* _Items listed in a dataset_
- - -

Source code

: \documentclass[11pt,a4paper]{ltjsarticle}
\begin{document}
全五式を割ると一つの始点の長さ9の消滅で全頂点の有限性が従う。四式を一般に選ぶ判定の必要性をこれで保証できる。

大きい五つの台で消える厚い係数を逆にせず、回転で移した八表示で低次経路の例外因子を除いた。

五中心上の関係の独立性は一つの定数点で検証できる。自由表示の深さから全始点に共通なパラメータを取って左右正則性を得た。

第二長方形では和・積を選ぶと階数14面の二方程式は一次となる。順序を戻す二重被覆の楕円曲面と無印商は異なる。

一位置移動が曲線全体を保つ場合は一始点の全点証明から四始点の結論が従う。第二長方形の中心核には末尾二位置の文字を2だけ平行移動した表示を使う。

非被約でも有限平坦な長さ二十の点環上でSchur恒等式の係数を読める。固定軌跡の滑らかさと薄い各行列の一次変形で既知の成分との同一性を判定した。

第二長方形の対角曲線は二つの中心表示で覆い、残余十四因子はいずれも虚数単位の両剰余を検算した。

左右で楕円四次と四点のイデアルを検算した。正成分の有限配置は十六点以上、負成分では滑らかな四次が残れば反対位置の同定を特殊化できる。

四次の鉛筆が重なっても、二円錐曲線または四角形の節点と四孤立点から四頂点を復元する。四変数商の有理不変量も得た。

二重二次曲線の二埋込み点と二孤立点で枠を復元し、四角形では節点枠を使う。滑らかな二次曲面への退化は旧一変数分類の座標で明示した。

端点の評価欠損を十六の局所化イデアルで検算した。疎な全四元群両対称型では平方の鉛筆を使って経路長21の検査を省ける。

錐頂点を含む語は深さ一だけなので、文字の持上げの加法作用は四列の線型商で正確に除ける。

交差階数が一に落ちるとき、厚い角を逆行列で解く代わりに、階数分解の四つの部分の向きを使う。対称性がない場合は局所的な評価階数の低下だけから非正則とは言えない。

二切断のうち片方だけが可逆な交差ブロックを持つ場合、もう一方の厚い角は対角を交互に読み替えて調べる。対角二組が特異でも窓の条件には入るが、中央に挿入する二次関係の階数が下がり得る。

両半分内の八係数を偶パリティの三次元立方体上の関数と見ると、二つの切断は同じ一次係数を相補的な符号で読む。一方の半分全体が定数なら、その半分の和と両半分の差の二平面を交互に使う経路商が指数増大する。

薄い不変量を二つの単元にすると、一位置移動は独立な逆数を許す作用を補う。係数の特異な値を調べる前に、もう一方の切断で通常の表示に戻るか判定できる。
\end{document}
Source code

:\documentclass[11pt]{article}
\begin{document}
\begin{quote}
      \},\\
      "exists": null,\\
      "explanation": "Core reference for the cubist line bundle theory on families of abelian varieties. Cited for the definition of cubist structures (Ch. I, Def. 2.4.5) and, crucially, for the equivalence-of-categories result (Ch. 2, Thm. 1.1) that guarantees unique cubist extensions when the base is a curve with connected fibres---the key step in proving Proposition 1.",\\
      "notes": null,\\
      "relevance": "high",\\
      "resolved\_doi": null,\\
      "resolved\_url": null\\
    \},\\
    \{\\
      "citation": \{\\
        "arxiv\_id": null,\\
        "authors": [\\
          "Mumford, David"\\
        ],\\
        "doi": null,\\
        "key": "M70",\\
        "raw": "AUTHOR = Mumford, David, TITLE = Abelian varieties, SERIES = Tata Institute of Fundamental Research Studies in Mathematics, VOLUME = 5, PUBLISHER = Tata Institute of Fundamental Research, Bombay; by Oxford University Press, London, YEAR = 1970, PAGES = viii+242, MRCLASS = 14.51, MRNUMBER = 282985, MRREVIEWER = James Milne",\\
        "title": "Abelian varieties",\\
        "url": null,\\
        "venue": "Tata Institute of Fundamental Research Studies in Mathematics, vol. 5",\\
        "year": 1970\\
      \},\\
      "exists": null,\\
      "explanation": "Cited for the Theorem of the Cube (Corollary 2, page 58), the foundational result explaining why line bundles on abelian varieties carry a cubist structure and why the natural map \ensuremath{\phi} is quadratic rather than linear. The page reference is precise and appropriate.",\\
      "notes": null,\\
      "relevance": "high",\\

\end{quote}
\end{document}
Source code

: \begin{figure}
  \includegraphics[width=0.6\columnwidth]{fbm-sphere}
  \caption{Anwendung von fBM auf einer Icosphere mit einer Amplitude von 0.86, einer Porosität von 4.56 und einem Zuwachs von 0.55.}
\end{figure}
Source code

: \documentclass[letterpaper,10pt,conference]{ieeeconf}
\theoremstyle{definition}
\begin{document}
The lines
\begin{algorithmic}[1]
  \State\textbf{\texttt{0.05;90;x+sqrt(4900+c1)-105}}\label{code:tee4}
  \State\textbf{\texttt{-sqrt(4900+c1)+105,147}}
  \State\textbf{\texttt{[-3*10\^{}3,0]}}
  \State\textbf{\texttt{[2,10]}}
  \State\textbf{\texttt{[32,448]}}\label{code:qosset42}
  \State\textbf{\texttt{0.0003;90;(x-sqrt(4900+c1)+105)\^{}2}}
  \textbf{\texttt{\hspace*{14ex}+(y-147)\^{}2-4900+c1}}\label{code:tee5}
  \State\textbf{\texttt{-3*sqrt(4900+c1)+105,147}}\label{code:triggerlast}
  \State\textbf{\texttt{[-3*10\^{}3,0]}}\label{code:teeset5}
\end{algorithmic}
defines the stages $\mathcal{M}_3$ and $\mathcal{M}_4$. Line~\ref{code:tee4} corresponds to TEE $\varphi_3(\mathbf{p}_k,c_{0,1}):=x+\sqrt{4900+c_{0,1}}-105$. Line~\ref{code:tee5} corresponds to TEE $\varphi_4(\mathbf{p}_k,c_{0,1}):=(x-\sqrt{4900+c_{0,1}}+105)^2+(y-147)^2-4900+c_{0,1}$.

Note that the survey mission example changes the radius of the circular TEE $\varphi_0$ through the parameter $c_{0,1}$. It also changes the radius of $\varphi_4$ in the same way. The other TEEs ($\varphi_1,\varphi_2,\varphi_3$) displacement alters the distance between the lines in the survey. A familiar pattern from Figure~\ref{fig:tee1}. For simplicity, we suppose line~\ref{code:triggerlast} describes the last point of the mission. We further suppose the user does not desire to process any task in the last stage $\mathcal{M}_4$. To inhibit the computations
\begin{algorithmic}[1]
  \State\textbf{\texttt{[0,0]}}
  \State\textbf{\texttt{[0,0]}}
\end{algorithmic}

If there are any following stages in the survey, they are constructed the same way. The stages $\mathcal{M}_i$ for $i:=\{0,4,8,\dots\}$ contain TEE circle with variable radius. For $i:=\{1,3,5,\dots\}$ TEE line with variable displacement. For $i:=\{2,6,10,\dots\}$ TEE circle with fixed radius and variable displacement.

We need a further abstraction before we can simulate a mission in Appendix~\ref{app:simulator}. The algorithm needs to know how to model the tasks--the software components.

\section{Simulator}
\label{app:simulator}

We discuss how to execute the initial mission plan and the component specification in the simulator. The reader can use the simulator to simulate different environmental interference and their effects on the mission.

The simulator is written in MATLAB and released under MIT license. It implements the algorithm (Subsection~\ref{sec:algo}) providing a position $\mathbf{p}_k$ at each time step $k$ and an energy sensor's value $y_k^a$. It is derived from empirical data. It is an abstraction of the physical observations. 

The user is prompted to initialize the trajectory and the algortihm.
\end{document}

- - -

* _ASSIGNED TASK_
Looking at the data above, count every line holding the word "documentclass" and state only the count.

* _TASK SOLUTION_
3